# INFORMATION

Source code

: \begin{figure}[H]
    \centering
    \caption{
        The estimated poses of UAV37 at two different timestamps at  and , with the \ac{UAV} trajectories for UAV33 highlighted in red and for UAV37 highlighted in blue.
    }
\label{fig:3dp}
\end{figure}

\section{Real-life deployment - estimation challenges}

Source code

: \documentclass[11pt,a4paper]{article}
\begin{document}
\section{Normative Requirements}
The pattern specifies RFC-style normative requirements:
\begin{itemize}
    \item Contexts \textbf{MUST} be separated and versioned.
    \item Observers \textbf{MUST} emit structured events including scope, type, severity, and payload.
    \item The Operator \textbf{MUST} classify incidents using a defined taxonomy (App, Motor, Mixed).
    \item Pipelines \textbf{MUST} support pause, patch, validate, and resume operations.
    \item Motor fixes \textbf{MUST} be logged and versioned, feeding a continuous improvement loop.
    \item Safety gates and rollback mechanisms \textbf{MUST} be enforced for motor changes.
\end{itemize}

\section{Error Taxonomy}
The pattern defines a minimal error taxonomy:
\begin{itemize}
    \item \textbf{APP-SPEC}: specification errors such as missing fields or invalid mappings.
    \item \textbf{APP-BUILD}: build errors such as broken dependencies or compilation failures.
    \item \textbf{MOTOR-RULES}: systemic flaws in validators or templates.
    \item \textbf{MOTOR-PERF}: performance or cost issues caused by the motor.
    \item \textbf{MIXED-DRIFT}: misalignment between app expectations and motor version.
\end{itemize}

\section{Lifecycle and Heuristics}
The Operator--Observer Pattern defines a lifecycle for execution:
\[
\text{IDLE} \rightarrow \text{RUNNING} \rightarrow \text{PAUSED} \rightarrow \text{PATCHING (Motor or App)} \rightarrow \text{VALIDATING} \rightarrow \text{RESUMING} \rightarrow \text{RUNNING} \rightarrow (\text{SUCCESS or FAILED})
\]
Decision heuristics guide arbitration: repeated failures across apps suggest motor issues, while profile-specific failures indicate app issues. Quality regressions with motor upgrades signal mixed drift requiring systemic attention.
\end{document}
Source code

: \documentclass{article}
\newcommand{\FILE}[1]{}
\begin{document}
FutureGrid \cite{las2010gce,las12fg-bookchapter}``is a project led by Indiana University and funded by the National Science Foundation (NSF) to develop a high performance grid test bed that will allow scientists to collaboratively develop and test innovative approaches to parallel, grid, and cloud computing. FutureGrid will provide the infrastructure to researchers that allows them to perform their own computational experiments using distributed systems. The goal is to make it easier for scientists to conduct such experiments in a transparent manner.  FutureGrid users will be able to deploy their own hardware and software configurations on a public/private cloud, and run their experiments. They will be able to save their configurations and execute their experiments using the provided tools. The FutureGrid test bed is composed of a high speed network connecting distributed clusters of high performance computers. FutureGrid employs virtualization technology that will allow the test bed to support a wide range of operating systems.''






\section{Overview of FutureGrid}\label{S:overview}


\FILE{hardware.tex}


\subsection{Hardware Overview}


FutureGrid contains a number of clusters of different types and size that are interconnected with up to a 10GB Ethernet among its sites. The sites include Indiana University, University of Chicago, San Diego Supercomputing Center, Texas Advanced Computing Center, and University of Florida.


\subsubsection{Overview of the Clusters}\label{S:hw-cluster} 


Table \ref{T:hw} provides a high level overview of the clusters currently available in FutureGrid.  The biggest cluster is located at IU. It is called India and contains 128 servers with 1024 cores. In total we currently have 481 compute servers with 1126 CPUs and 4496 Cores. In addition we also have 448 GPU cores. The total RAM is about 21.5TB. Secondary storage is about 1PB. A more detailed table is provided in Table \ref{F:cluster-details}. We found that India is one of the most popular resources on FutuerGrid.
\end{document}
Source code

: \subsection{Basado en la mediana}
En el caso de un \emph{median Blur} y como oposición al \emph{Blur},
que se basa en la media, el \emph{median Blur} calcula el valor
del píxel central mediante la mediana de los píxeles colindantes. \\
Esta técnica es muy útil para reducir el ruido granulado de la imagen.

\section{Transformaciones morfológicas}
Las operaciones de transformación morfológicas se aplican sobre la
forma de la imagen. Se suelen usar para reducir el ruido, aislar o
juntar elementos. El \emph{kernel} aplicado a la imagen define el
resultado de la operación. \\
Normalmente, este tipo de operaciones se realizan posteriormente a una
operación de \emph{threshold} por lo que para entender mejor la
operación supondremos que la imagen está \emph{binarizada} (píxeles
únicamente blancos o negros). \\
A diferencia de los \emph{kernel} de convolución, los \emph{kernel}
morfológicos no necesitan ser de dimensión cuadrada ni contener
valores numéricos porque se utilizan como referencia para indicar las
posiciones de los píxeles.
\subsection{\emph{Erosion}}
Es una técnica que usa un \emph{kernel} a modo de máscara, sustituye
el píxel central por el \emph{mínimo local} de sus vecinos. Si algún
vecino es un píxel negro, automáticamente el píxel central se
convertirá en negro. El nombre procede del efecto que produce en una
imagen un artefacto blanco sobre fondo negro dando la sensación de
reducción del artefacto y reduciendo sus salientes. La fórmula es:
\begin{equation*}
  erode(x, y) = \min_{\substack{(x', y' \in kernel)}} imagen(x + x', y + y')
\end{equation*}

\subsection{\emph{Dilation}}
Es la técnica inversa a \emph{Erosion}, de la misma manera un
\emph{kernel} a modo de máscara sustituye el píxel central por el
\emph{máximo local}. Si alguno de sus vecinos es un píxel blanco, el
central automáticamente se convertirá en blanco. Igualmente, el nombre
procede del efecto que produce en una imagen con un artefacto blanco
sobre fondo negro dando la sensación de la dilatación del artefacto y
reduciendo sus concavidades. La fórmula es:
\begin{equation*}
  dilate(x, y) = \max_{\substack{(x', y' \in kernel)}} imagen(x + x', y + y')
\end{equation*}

# TASK TO COMPLETE
Restate word for word the lines running from the line that holds "Es una técnica" to the final line of the entries.

# TASK ANSWER
Es una técnica que usa un \emph{kernel} a modo de máscara, sustituye
el píxel central por el \emph{mínimo local} de sus vecinos. Si algún
vecino es un píxel negro, automáticamente el píxel central se
convertirá en negro. El nombre procede del efecto que produce en una
imagen un artefacto blanco sobre fondo negro dando la sensación de
reducción del artefacto y reduciendo sus salientes. La fórmula es:
\begin{equation*}
  erode(x, y) = \min_{\substack{(x', y' \in kernel)}} imagen(x + x', y + y')
\end{equation*}

\subsection{\emph{Dilation}}
Es la técnica inversa a \emph{Erosion}, de la misma manera un
\emph{kernel} a modo de máscara sustituye el píxel central por el
\emph{máximo local}. Si alguno de sus vecinos es un píxel blanco, el
central automáticamente se convertirá en blanco. Igualmente, el nombre
procede del efecto que produce en una imagen con un artefacto blanco
sobre fondo negro dando la sensación de la dilatación del artefacto y
reduciendo sus concavidades. La fórmula es:
\begin{equation*}
  dilate(x, y) = \max_{\substack{(x', y' \in kernel)}} imagen(x + x', y + y')
\end{equation*}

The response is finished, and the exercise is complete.